In a way, that was funny. I’d only used dynamite because it was something any of them would recognize on sight—I can cause a bigger explosion with stuff I could fit into a pack of cigarettes. But all I said was, “You know my name. I’m a man of my word. Always. Ask anyone. And I need money. Not just a payment; I need a supply of money coming in, steady. You, both of you, you’re my only path to that.

“When I say ‘need,’ that’s just what I mean. If I can’t get what I need, I’m not going to be able to protect my brother after I’m gone.

“I know what’s going to happen to me. That can’t be avoided. And it’ll be coming along soon enough. From where I sit—and, yes, I know what that means, too—if I can’t protect my baby brother, my time might just as well come right now.

“I mean no disrespect, but if you think you’re looking at a man who fears death, you’re not looking close enough.

“So it’s down to one word. ‘Yes’—we take a ride together and I show you what I can do. ‘No’—we all go out together. And you won’t like that ride.”

It was quiet for a long minute.

“I say ‘yes.’ ” Lansdale spoke first. Right then I knew he was the more dangerous of the two—Judakowski didn’t want to lose face; Lansdale didn’t want to lose lives.

didn’t care if they saw Tory-boy driving me away. I wanted them to know him by face anyway—that was part of my plan.

When Tory-boy stopped the van, a car pulled up on either side of it. And a few more behind.

Probably just out of habit on their part—I didn’t need any reminders that I had put myself all-in.

After Tory-boy wheeled me out to the ground, it was my show. “How far away from that barn you think we are?” I asked the only two men who counted.

“It’s a good quarter-mile,” Lansdale said, shading his eyes as he looked across the field.

“That far enough away, or you want to move back?”

“Move back,” Judakowski said. I could tell he was saying it just to be saying something, but it didn’t matter. Not to me, and not to Lansdale, either—I could see that right away.

“How far do you want?”

“Back to that clutch of trees,” he said, pointing.

I nodded to Tory-boy. That was our signal for him to push my chair. It was rough ground, hard to navigate. I could have done it myself easily, but there was no value in letting them see how strong my arms were.

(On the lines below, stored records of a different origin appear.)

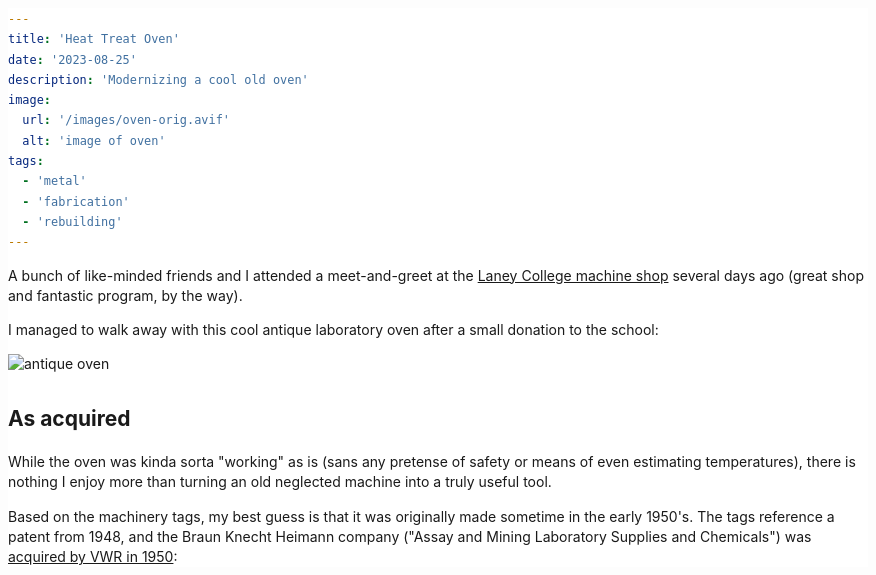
 ```yaml
---
title: 'Heat Treat Oven'
date: '2023-08-25'
description: 'Modernizing a cool old oven'
image:
  url: '/images/oven-orig.avif'
  alt: 'image of oven'
tags:
  - 'metal'
  - 'fabrication'
  - 'rebuilding'
---
```


<script>
  import Figure from "$lib/components/Figure.svelte";

  import Tags from "./tags.jpeg";
  import Cord from "./cord.jpeg";
  import BackView from "./back.jpeg";
  import Panel from "./panel.jpeg";
  import Corroded1 from "./corroded1.jpeg";
  import Corroded2 from "./corroded2.jpeg";
  import Corroded3 from "./corroded3.jpeg";
  import Corroded4 from "./corroded4.jpeg";
  import ProbeHole from "./probe-hole.jpeg";
  import NewWiring from "./new-wiring.jpeg";
  import FinalAssembly from "./final-assembly.jpeg";
  import TimeTemp from "./time-temp.png";
</script>

A bunch of like-minded friends and I attended a meet-and-greet at the [Laney
College machine shop](https://laney.edu/machine_technology/) several days ago
(great shop and fantastic program, by the way).

I managed to walk away with this cool antique laboratory oven after a small
donation to the school:

![antique oven](/images/oven-orig.avif)

## As acquired

While the oven was kinda sorta "working" as is (sans any pretense of safety or means
of even estimating temperatures), there is nothing I enjoy more than turning an
old neglected machine into a truly useful tool.

Based on the machinery tags, my best guess is that it was originally made
sometime in the early 1950's. The tags reference a patent from 1948, and the Braun
Knecht Heimann company ("Assay and Mining Laboratory Supplies and Chemicals")
was [acquired by VWR in 1950](https://en.wikipedia.org/wiki/VWR_International):

<Figure src={Tags} caption="Machinery tags on the oven" />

He pushed me over to where Judakowski had pointed, then turned my chair around. I took out my range finder. Before I dialed in the coordinates, I held up this thing that looked like one of those mini tape recorders with a little propeller built into it. I’d built it for checking wind speed and direction, and it was never a tick off.

I wasn’t in a hurry, but I wasn’t stalling, either. I think they could tell that by the way they all stood ringed around behind me. Off to the sides, quiet as tombstones.

“Watch,” I told them all, even though I could tell they’d never once taken their eyes off me.

I removed a model airplane from under the left armrest of my chair. I made sure the propeller spun as easy as if it was housed in light-oiled Teflon—which it was. Then I started the motor. The little airplane buzzed in my hand like an angry wasp.

I let it go.

The plane rose almost straight up, then arced and went into a dive, so fast you could barely follow it.

They all watched as my invention hit the barn. And then they couldn’t see anything but a red-and-orange fireball rising right up out of the ground.